Word for word, copy out the data below, omitting pictures.

Data excerpts:
——

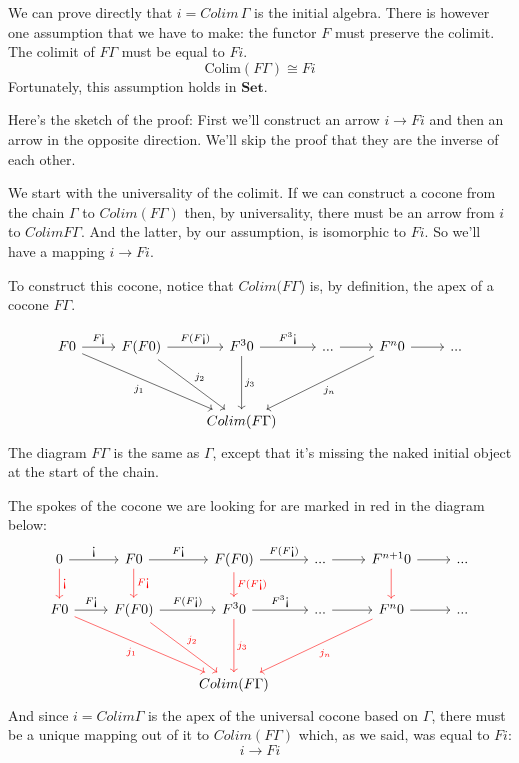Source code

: \documentclass[DaoFP]{subfiles}
\begin{document}
We can  prove directly that $i = Colim\, \Gamma$ is the initial algebra. There is however one assumption that we have to make: the functor $F$ must preserve the colimit. The colimit of $F \Gamma$ must be equal to $F i$.
\[ \text{Colim} (F \Gamma) \cong F i \]
Fortunately, this assumption holds in $\mathbf{Set}$. 

Here's the sketch of the proof: First we'll construct an arrow $i \to F i$ and then an arrow in the opposite direction. We'll skip the proof that they are the inverse of each other.

We start with the universality of the colimit. If we can construct a cocone from the chain $\Gamma$ to $Colim (F \Gamma)$ then, by universality, there must be an arrow from $i$ to $Colim F \Gamma$. And the latter, by our assumption, is isomorphic to $F i$. So we'll have a mapping $i \to F i$.

To construct this cocone, notice that $Colim (F \Gamma$) is, by definition, the apex of a cocone $F \Gamma$. 

\[
 \begin{tikzcd}
 F 0
 \arrow[r, "F \mbox{!`}"]
 \arrow[ddrr, "j_1"']
 &  F (F 0)
  \arrow[r, "F(F  \mbox{!`})"]
 \arrow[ddr, "j_2"]
& F^3 0
  \arrow[r, "F^3\mbox{!`}"]
  \arrow[dd, "j_3"]
 & ...
 \arrow[r]
 & F^n 0
  \arrow[r]
 \arrow[ddll, "j_n"]
 & ...
 \\
 \\
 &&Colim (F \Gamma)
  \end{tikzcd}
\]
The diagram $F \Gamma$ is the same as $\Gamma$, except that it's missing the naked initial object at the start of the chain.

The spokes of the cocone we are looking for are marked in red in the diagram below:
\[
 \begin{tikzcd}
 0
 \arrow[r, "\mbox{!`}"]
 \arrow[d, red, "\mbox{!`}"]
 & F 0
  \arrow[r, "F\mbox{!`}"]
  \arrow[d, red, "F\mbox{!`}"]
& F (F 0)
  \arrow[r, "F(F\mbox{!`})"]
  \arrow[d, red, "F(F\mbox{!`})"]
 & ...
 \arrow[r]
 & F^{n+1} 0
  \arrow[r]
  \arrow[d, red]
 & ...
 \\
 F 0
 \arrow[r, "F \mbox{!`}"]
 \arrow[ddrr, red, "j_1"']
 &  F (F 0)
  \arrow[r, "F(F  \mbox{!`})"]
 \arrow[ddr, red, "j_2"]
& F^3 0
  \arrow[r, "F^3\mbox{!`}"]
  \arrow[dd, red, "j_3"]
 & ...
 \arrow[r]
 & F^n 0
  \arrow[r]
 \arrow[ddll, red, "j_n"]
 & ...
 \\
 \\
 &&Colim (F \Gamma)
  \end{tikzcd}
\]
And since $i = Colim \Gamma$ is the apex of the universal cocone based on $\Gamma$, there must be a unique mapping out of it to $Colim (F \Gamma)$ which, as we said, was equal to $F i$:
\[ i \to F i \]
\end{document}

——

ANSWER AREA:
Source code

: \documentclass[DaoFP]{subfiles}
\begin{document}
We can  prove directly that $i = Colim\, \Gamma$ is the initial algebra. There is however one assumption that we have to make: the functor $F$ must preserve the colimit. The colimit of $F \Gamma$ must be equal to $F i$.
\[ \text{Colim} (F \Gamma) \cong F i \]
Fortunately, this assumption holds in $\mathbf{Set}$. 

Here's the sketch of the proof: First we'll construct an arrow $i \to F i$ and then an arrow in the opposite direction. We'll skip the proof that they are the inverse of each other.

We start with the universality of the colimit. If we can construct a cocone from the chain $\Gamma$ to $Colim (F \Gamma)$ then, by universality, there must be an arrow from $i$ to $Colim F \Gamma$. And the latter, by our assumption, is isomorphic to $F i$. So we'll have a mapping $i \to F i$.

To construct this cocone, notice that $Colim (F \Gamma$) is, by definition, the apex of a cocone $F \Gamma$. 

\[
 \begin{tikzcd}
 F 0
 \arrow[r, "F \mbox{!`}"]
 \arrow[ddrr, "j_1"']
 &  F (F 0)
  \arrow[r, "F(F  \mbox{!`})"]
 \arrow[ddr, "j_2"]
& F^3 0
  \arrow[r, "F^3\mbox{!`}"]
  \arrow[dd, "j_3"]
 & ...
 \arrow[r]
 & F^n 0
  \arrow[r]
 \arrow[ddll, "j_n"]
 & ...
 \\
 \\
 &&Colim (F \Gamma)
  \end{tikzcd}
\]
The diagram $F \Gamma$ is the same as $\Gamma$, except that it's missing the naked initial object at the start of the chain.

The spokes of the cocone we are looking for are marked in red in the diagram below:
\[
 \begin{tikzcd}
 0
 \arrow[r, "\mbox{!`}"]
 \arrow[d, red, "\mbox{!`}"]
 & F 0
  \arrow[r, "F\mbox{!`}"]
  \arrow[d, red, "F\mbox{!`}"]
& F (F 0)
  \arrow[r, "F(F\mbox{!`})"]
  \arrow[d, red, "F(F\mbox{!`})"]
 & ...
 \arrow[r]
 & F^{n+1} 0
  \arrow[r]
  \arrow[d, red]
 & ...
 \\
 F 0
 \arrow[r, "F \mbox{!`}"]
 \arrow[ddrr, red, "j_1"']
 &  F (F 0)
  \arrow[r, "F(F  \mbox{!`})"]
 \arrow[ddr, red, "j_2"]
& F^3 0
  \arrow[r, "F^3\mbox{!`}"]
  \arrow[dd, red, "j_3"]
 & ...
 \arrow[r]
 & F^n 0
  \arrow[r]
 \arrow[ddll, red, "j_n"]
 & ...
 \\
 \\
 &&Colim (F \Gamma)
  \end{tikzcd}
\]
And since $i = Colim \Gamma$ is the apex of the universal cocone based on $\Gamma$, there must be a unique mapping out of it to $Colim (F \Gamma)$ which, as we said, was equal to $F i$:
\[ i \to F i \]
\end{document}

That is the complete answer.